◆ DATA RECORDS ◆

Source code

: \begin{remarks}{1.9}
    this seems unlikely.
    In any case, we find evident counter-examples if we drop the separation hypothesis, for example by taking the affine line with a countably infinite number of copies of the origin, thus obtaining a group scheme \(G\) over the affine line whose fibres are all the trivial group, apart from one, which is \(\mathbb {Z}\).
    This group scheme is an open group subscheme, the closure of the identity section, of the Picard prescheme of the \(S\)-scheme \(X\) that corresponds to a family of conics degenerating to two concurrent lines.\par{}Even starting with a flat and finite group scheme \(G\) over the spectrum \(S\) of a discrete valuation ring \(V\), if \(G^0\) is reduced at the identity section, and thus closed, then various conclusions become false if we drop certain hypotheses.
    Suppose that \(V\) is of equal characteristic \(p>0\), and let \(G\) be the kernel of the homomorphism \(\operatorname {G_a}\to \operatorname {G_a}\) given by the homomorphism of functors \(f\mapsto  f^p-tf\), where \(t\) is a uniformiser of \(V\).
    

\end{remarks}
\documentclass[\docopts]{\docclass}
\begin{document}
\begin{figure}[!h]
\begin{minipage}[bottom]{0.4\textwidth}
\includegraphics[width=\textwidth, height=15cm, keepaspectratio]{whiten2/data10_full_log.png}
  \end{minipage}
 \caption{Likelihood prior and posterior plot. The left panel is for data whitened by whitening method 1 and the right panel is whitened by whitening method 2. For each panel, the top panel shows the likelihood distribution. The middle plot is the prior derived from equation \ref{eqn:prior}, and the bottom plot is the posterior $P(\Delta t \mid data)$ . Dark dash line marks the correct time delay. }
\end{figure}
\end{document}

◆ ACTION ITEM ◆
From the data above, extract every line in its exact form.

◆ EXERCISE RESPONSE ◆
Source code

: \begin{remarks}{1.9}
    this seems unlikely.
    In any case, we find evident counter-examples if we drop the separation hypothesis, for example by taking the affine line with a countably infinite number of copies of the origin, thus obtaining a group scheme \(G\) over the affine line whose fibres are all the trivial group, apart from one, which is \(\mathbb {Z}\).
    This group scheme is an open group subscheme, the closure of the identity section, of the Picard prescheme of the \(S\)-scheme \(X\) that corresponds to a family of conics degenerating to two concurrent lines.\par{}Even starting with a flat and finite group scheme \(G\) over the spectrum \(S\) of a discrete valuation ring \(V\), if \(G^0\) is reduced at the identity section, and thus closed, then various conclusions become false if we drop certain hypotheses.
    Suppose that \(V\) is of equal characteristic \(p>0\), and let \(G\) be the kernel of the homomorphism \(\operatorname {G_a}\to \operatorname {G_a}\) given by the homomorphism of functors \(f\mapsto  f^p-tf\), where \(t\) is a uniformiser of \(V\).
    

\end{remarks}
\documentclass[\docopts]{\docclass}
\begin{document}
\begin{figure}[!h]
\begin{minipage}[bottom]{0.4\textwidth}
\includegraphics[width=\textwidth, height=15cm, keepaspectratio]{whiten2/data10_full_log.png}
  \end{minipage}
 \caption{Likelihood prior and posterior plot. The left panel is for data whitened by whitening method 1 and the right panel is whitened by whitening method 2. For each panel, the top panel shows the likelihood distribution. The middle plot is the prior derived from equation \ref{eqn:prior}, and the bottom plot is the posterior $P(\Delta t \mid data)$ . Dark dash line marks the correct time delay. }
\end{figure}
\end{document}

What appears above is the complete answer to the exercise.